Record extracts section start

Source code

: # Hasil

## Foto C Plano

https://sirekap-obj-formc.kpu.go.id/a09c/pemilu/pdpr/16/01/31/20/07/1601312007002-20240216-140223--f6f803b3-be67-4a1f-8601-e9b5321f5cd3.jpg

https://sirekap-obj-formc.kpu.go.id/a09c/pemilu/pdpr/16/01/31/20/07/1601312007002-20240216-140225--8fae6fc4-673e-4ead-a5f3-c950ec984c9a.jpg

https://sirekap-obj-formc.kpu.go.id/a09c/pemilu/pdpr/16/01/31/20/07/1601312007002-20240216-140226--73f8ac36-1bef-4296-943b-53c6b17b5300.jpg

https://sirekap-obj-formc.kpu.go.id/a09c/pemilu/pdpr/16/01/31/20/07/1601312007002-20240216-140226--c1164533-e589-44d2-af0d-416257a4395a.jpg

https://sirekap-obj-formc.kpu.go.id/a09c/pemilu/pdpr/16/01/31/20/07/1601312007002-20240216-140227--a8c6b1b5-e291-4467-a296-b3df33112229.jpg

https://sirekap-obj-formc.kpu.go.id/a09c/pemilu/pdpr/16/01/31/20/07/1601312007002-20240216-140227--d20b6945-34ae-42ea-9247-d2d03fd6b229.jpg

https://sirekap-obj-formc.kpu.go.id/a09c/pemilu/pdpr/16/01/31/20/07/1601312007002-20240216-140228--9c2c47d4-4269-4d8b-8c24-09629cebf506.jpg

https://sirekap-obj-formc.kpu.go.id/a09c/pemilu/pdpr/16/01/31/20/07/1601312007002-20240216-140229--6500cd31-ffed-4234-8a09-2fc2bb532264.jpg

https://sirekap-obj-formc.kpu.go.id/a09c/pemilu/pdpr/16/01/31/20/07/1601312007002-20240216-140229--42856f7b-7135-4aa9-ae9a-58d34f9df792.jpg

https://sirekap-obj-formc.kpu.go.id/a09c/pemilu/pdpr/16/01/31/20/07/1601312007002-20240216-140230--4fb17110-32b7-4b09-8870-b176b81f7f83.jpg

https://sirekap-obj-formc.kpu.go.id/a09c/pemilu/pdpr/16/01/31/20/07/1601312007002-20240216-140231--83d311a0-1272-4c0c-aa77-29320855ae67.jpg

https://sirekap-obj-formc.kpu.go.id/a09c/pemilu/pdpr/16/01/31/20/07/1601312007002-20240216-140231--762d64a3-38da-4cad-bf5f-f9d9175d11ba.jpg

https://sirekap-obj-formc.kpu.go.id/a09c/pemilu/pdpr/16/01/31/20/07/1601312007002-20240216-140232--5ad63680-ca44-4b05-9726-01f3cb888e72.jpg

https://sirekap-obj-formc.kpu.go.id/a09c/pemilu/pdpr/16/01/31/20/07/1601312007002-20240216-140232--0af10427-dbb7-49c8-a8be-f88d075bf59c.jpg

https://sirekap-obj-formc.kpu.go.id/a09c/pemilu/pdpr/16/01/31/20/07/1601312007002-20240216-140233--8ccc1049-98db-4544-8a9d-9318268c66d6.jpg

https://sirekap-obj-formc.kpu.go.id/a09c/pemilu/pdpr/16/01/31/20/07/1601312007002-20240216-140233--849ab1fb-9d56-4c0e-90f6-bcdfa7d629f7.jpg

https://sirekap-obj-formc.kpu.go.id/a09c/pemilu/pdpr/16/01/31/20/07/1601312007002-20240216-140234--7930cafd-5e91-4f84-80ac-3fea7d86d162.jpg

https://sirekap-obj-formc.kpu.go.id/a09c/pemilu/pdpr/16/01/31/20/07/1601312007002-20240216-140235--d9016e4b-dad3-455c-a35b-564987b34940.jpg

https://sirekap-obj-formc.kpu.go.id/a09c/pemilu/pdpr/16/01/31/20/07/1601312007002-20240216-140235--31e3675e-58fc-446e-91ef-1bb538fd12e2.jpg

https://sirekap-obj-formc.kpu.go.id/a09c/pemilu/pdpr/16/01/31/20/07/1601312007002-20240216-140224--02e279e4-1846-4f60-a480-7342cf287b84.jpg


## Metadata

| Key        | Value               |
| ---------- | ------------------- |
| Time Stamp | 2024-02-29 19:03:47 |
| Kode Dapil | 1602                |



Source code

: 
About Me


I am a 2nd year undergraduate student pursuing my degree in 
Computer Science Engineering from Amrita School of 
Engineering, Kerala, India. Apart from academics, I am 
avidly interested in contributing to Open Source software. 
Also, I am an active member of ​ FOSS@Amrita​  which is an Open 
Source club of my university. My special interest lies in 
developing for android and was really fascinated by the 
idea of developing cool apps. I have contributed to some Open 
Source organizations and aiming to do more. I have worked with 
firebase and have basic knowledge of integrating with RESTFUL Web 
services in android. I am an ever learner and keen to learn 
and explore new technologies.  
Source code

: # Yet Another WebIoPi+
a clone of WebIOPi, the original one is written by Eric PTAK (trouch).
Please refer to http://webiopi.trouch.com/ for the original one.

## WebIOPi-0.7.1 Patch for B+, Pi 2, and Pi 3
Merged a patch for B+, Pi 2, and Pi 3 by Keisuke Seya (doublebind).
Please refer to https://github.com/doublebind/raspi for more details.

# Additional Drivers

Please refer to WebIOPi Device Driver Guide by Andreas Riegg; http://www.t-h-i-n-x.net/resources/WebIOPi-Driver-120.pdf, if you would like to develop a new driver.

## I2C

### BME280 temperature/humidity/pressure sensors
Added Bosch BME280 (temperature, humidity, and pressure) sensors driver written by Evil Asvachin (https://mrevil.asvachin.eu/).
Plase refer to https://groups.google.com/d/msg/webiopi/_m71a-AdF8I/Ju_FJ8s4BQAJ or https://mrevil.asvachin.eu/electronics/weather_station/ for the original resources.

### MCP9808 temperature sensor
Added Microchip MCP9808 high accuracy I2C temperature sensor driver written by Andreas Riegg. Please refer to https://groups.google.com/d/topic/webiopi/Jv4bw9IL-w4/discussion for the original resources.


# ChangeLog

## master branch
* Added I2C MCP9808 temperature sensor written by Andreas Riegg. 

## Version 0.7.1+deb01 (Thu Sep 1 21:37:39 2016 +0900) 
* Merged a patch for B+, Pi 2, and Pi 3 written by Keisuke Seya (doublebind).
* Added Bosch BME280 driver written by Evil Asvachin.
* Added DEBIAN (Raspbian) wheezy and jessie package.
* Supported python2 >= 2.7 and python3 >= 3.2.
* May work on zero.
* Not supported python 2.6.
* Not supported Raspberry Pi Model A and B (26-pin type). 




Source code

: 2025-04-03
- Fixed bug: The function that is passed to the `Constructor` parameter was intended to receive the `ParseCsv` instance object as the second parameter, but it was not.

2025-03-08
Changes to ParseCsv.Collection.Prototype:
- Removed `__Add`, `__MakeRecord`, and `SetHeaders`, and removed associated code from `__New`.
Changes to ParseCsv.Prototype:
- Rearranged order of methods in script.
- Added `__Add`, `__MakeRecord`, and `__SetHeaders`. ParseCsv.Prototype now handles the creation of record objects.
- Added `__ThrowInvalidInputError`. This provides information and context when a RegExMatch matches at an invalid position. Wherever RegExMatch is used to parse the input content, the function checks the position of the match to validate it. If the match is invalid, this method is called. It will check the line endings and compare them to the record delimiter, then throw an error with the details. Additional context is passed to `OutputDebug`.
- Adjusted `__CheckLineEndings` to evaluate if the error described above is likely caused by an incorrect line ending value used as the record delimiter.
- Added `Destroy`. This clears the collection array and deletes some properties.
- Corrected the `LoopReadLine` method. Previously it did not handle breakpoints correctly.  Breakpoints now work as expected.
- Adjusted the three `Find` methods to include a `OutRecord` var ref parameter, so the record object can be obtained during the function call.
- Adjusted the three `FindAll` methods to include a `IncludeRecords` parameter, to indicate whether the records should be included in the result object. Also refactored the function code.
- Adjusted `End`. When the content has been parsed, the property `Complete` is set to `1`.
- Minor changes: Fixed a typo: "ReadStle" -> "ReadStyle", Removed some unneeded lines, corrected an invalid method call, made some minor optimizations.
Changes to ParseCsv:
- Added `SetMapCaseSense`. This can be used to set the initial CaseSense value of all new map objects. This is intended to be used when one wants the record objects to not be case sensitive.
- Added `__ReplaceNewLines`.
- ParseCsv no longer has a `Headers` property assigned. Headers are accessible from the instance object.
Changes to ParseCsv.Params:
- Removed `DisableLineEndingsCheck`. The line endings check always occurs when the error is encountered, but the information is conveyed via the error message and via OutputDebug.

Record extracts section end
Record extracts section start

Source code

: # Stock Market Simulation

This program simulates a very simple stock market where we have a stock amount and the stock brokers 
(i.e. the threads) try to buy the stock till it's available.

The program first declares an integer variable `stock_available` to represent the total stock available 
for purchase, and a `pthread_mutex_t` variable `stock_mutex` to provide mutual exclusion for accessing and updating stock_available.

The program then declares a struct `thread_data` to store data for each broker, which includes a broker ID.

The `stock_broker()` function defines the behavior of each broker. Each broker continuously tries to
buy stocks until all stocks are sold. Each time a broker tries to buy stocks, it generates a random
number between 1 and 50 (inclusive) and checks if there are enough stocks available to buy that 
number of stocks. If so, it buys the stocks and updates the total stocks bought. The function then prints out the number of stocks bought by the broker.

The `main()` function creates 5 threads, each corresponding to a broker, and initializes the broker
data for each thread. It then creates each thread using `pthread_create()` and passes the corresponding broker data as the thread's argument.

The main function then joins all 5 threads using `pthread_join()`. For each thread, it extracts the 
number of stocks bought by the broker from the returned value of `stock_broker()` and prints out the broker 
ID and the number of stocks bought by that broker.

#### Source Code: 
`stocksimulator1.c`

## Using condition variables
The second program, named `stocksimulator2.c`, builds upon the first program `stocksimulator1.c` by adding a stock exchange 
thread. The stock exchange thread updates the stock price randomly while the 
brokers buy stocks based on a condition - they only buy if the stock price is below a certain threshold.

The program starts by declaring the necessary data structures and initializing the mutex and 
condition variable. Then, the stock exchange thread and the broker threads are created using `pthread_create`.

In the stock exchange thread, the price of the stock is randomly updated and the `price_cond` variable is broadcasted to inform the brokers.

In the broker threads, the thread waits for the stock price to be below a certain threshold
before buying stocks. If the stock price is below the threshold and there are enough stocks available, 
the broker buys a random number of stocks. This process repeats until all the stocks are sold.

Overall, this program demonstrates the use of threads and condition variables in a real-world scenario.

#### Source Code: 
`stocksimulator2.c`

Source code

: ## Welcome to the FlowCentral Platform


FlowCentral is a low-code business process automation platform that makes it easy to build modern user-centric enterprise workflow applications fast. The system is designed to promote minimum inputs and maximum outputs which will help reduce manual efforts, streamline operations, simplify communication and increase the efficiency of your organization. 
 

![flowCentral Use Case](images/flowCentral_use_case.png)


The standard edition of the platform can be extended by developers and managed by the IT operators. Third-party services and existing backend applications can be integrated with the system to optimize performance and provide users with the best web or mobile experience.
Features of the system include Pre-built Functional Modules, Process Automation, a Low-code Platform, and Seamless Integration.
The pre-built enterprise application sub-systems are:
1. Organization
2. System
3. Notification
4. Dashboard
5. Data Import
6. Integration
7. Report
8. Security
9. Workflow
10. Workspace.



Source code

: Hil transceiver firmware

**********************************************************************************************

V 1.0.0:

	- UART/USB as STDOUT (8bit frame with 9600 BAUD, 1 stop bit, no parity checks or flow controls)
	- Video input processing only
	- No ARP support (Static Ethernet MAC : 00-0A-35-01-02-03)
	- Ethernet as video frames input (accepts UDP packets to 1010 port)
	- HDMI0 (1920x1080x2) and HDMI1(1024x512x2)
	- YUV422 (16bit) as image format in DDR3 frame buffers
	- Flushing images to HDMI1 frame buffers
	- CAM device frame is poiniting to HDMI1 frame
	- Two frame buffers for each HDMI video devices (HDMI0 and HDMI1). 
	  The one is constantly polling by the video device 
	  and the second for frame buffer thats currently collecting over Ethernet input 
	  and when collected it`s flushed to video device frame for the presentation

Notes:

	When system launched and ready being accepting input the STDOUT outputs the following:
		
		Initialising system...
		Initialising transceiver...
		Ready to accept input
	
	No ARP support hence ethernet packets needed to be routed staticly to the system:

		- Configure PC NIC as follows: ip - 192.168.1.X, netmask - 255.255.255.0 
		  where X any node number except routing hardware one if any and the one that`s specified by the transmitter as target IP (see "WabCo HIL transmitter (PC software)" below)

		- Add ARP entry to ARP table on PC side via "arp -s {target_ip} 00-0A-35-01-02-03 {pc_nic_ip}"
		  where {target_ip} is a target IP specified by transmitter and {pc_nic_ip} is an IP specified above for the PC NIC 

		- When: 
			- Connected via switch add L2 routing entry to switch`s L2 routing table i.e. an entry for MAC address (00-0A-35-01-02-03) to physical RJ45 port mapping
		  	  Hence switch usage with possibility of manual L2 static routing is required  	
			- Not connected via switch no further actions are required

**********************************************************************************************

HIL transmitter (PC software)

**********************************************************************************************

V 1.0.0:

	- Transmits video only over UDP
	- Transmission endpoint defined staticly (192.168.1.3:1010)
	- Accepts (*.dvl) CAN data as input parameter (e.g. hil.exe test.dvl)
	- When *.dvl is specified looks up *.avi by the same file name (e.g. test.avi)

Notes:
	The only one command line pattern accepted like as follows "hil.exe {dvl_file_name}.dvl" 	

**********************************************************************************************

Record extracts section end
Record extracts section start

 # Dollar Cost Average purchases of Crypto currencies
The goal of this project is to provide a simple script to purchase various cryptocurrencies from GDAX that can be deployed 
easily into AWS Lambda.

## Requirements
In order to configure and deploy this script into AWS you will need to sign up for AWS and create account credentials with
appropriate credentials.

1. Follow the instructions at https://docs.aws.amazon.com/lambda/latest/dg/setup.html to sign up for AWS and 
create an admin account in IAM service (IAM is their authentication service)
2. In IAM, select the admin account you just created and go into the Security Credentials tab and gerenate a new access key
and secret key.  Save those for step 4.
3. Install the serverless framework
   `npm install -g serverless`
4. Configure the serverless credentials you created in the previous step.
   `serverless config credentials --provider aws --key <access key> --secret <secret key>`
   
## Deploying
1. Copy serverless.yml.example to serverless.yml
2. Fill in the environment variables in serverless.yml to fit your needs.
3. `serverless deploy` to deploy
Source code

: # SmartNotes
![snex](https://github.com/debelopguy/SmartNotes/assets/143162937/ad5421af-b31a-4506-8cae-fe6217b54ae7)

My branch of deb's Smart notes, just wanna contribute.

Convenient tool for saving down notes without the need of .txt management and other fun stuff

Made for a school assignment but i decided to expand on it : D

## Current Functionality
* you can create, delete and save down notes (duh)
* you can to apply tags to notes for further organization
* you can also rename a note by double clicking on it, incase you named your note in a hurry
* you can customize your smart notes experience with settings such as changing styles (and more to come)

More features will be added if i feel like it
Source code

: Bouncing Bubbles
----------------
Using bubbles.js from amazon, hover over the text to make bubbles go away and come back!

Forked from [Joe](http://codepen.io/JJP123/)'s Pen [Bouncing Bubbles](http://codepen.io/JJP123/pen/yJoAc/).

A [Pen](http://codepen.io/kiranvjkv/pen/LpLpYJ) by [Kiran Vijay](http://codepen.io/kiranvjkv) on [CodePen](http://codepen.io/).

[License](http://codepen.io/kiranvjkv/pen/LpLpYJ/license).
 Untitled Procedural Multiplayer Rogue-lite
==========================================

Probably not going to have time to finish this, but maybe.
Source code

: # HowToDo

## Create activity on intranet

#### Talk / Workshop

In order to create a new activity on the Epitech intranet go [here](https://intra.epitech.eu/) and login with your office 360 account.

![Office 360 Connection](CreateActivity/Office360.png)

Record extracts section end

● What is being asked
Find the word "Merged" in the data and show each line that holds it.

● Exercise response
Merged a patch for B+, Pi 2, and Pi 3 by Keisuke Seya (doublebind).
* Merged a patch for B+, Pi 2, and Pi 3 written by Keisuke Seya (doublebind).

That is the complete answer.